This code gets and shows the list of class names (labels) in the training dataset (`train_data`). Additionally, these class names match the different vegetable categories in your dataset.

class_names = train_data.class_names
class_names

Counting Unique Classes in the Dataset

This code calculates the total number of unique classes in the dataset. It does this by determining the length of the class_names list. Then, it displays the result. This gives you the number of different vegetable types that the model will classify.

num_classes = len(class_names)
num_classes

STEP 3:

Data Analysis and Visualization

Plotting distributions

This plot_label_distribution function visualizes label distribution in a dataset using Plotly. It combines all labels into a single array, maps them to class names, and creates a DataFrame. Then, it uses Plotly's px.histogram to create a count plot. Each label is shown with distinct colors. It adds titles and labels to the plot. Finally, it displays the plot.

def plot_label_distribution(dataset, class_names, num_classes):
    labels = np.concatenate([batch[1] for batch in dataset], axis=0)
    df = pd.DataFrame(labels, columns=['Labels'])
    df['Labels'] = df['Labels'].map({i: class_names[i] for i in range(num_classes)})
    # Using Plotly to create a count plot with different colors for different labels
    fig = px.histogram(df, x='Labels', color='Labels', title='Label Distribution',
                       labels={'Labels': 'Label'},
                       category_orders={"Labels": class_names},
                       color_discrete_sequence=px.colors.qualitative.Safe)
    fig.update_layout(xaxis_title='Labels', yaxis_title='Count',
                      title_x=0.5, showlegend=False)
    fig.show()

Show plot of train data distribution

This block of code is called the plot_label_distribution function. The function creates a visual plot to show the distribution of labels. It shows how many images belong to each vegetable class in the train_data dataset. The plot helps you check if the dataset is balanced. It also highlights any classes with significantly more or fewer images. This information is important for model training.

plot_label_distribution(train_data, class_names, num_classes)

Show plot of validation data distribution

This code creates a visual plot of label distribution for the validation dataset.

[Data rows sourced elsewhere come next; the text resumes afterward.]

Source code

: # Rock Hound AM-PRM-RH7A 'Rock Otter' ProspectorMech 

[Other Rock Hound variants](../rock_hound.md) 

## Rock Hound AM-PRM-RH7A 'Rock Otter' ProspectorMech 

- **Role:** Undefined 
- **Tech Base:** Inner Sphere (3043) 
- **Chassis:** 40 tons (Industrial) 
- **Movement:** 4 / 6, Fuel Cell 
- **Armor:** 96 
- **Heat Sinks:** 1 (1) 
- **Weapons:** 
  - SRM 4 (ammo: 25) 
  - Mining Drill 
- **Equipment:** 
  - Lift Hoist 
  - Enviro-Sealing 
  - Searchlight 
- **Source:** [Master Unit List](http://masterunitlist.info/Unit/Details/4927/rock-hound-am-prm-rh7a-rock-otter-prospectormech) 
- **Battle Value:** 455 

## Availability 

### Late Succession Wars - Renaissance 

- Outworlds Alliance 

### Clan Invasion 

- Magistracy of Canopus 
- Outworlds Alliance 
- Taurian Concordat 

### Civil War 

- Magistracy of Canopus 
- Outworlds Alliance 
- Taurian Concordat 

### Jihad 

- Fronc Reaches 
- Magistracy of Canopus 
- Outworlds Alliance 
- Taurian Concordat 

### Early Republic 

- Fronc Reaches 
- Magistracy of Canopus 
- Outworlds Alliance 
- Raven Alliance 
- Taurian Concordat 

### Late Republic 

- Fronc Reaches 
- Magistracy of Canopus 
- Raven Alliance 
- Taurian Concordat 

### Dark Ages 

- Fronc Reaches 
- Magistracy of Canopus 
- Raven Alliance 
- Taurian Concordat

It uses the `plot_label_distribution` function. It shows the distribution of images across vegetable classes in the validation set. This helps ensure that the validation data is balanced. It also checks if the validation data is representative of the training data.

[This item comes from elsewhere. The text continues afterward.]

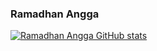 ### Ramadhan Angga

[![Ramadhan Angga GitHub stats](https://github-readme-stats.vercel.app/api?username=ramadhannangga)](https://github.com/ramadhannangga/github-readme-stats)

plot_label_distribution(val_data, class_names, num_classes)

Show plot of test data distribution

This code creates a visual plot of label distribution for the test dataset. It uses the `plot_label_distribution` function. It shows how images are spread across vegetable classes in the test set. This allows you to assess the balance of the test data. It helps check if the test data is suitable for evaluating the model's performance.

plot_label_distribution(test_data, class_names, num_classes)

Step 4:

Prepare dataset for training and evaluation

This block of code preprocesses train_data, test_data, and val_data by unbatching them first. For `train_data` and `val_data`, it caches, shuffles, and re-batches them with a set batch size. It also improves performance. `Test_data` is unbatched, then re-batched without caching or shuffling. It also prefers to load data efficiently during training and evaluation.

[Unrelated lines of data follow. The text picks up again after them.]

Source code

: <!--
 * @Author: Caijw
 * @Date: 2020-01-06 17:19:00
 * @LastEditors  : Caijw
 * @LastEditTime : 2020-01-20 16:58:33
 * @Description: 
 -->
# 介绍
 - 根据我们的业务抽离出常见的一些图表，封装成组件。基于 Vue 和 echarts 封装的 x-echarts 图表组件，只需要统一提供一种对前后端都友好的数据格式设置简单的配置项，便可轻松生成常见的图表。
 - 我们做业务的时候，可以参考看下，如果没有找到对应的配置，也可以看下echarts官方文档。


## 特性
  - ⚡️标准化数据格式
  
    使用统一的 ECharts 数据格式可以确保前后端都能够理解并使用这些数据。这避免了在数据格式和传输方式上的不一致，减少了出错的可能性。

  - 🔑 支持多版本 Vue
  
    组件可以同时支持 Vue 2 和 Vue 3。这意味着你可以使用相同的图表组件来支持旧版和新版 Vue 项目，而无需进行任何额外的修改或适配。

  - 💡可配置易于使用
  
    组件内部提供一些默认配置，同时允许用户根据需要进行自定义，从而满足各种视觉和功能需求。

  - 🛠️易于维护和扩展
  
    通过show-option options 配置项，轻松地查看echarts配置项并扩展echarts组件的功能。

train_data = train_data.unbatch().cache().shuffle(2000).batch(batch_size, drop_remainder=True).prefetch(buffer_size=AUTOTUNE)
test_data = test_data.unbatch().batch(batch_size, drop_remainder=True).prefetch(buffer_size=AUTOTUNE)
val_data = val_data.unbatch().cache().shuffle(1000).batch(batch_size, drop_remainder=True).prefetch(buffer_size=AUTOTUNE)

Plotting example images

The function `closestDivisors` finds two divisors of a number n. It returns the closest pair of these divisors. It starts from the square root of n and decrements until it finds a divisor. Then, it returns the closest divisors.

def closestDivisors(n):
    a = round(math.sqrt(n))
    while n%a > 0: a -= 1
    return a, n//a

The `plot_images` function shows a batch of images from a dataset. It defaults to `train_data`. It calculates the grid layout by finding the closest divisors of the batch size for rows and columns. Then, it displays the images in a grid. It sets each subplot title to the corresponding class name. It hides the axes to create a cleaner view.

def plot_images(data=train_data):
    n_rows, n_cols = closestDivisors(batch_size)
    plt.figure(figsize=(n_cols*2, int(n_rows*1.8)))
    for images, labels in data.take(1).cache(): # "take" takes random batch
        for i in range(n_rows*n_cols):
            ax = plt.subplot(n_rows, n_cols, i + 1)
            plt.imshow(images[i].numpy().astype("uint16"))
            plt.title(class_names[labels[i]])
            plt.axis("off")

plot_images()

plot_images(data=test_data)

plot_images(data=val_data)

STEP 5:

Choosing an AI Model

When selecting an AI model, consider the complexity of the classification task. For this project, convolutional neural networks (CNNs) are ideal because they excel at image recognition tasks. Additionally, CNNs are highly effective at capturing patterns and features in images, which makes them perfect for classifying vegetables.

We used both a traditional CNN and a parallel CNN model to compare their performance. The traditional CNN processes features through a single path, while the parallel CNN splits into two branches to capture deeper, more complex patterns. This approach enhances classification accuracy, especially when distinguishing between visually similar vegetables.

By carefully evaluating both models, we ensured the selected architecture aligned with the project's goal of efficient and accurate vegetable classification.

Build Custom CNN model (Prepare layers)

This block of code defines a preprocessing step to resize the images. It also normalizes pixel values to a 0-1 range. This is done before feeding the images into the model.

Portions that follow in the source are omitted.